For hedge funds willing to operate outside the constraints of index tracking, periods of disruption and volatility often reveal opportunities that simply do not exist in calmer times.
Moez Kassam, co-founder and Chief Investment Officer of Toronto- and Dallas-based Anson Funds, has spent the past two decades refining an approach built for this kind of turbulence. Managing roughly USD$2 billion, the firm runs a market-neutral platform that deliberately avoids reliance on broad market direction. Instead, it focuses on identifying inefficiencies, aiming to unlock value through corporate engagement, and investing in complex situations where the outcome is driven by specific catalysts rather than broad economic conditions.
For Kassam, this involves a mix of long-term core holdings in resilient companies and opportunistic positions in situations where change is already underway. A key part of that strategy is activism, where Anson takes an active role in shaping corporate outcomes. In one high-profile case, Anson accumulated a significant position in a Canadian-listed company, pressing for management changes, and seeing the share price triple after an acquisition of the company was announced. Other shareholder engagements have focused on governance reforms, operational restructuring, and asset spin-offs, initiatives that can drive value regardless of the macro backdrop.
Special situations are another cornerstone for Kassam and Anson Funds. These can often be regulatory-driven realignments. In periods of policy uncertainty, such as the current debate over tariffs, these targeted strategies provide a measure of insulation from the whiplash of political headlines.

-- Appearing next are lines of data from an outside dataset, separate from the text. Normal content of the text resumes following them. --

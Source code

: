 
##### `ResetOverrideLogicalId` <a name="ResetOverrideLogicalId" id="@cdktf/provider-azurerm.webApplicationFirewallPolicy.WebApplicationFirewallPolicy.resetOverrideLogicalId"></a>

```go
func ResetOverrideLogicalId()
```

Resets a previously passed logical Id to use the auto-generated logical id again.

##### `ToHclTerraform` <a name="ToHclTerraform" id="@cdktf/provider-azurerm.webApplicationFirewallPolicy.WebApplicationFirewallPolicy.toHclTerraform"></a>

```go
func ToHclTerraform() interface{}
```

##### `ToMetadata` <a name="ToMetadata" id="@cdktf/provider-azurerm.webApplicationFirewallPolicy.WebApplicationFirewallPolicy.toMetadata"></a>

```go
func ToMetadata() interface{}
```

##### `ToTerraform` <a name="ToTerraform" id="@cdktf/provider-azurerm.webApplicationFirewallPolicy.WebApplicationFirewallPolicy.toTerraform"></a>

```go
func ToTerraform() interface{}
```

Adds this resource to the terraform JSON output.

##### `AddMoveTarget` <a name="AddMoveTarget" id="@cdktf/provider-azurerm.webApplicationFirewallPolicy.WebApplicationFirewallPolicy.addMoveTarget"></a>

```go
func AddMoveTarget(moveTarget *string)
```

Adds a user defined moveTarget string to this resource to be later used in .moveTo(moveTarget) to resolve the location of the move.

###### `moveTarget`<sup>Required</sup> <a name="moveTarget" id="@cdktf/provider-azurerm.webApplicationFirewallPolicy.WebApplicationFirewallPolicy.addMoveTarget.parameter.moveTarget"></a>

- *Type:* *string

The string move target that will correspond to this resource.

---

History underscores the resilience of diversified, low-correlation hedge fund strategies. During the 2008 financial meltdown, funds with event-driven and market-neutral allocations outperformed global equities by double-digit margins, according to BarclayHedge. In the COVID-19 shock of March 2020, multi-strategy managers posted drawdowns less than half those of major stock indexes, per HFR. The resilience was not due to simply avoiding exposure, but to deploying capital in areas where market stress created mispricing.
The current environment presents similar conditions. Tariff threats are weighing on sectors dependent on cross-border supply chains, while domestic industries with steady cash flow and limited import reliance are comparatively stable. For investors able to analyse balance sheets, market structure, and regulatory signals in detail, these divergences present entry points that are largely uncorrelated with the day-to-day swings of the wider market.
For high-net-worth individuals and family offices, the takeaway is clear: in uncertain times, portfolio resilience is a strategy, not left to chance. A disciplined focus on targeted opportunities, event-driven returns, and active corporate engagement can allow capital to compound even when headline markets are unsettled.
Kassam’s approach has led to tremendous success as a manager and a philanthropist, leading him to be awarded an honorary Doctorate of Laws from Toronto Metropolitan University in May. For him, surviving turbulent market periods is less about calling the next macro move and more about positioning to benefit from structural and operational shifts that continue regardless of where the index closes on a given day. In a year when trade policy, monetary uncertainty, and political risk are all competing for investors’ attention, Kassam’s philosophy is likely resonating well beyond the hedge fund community.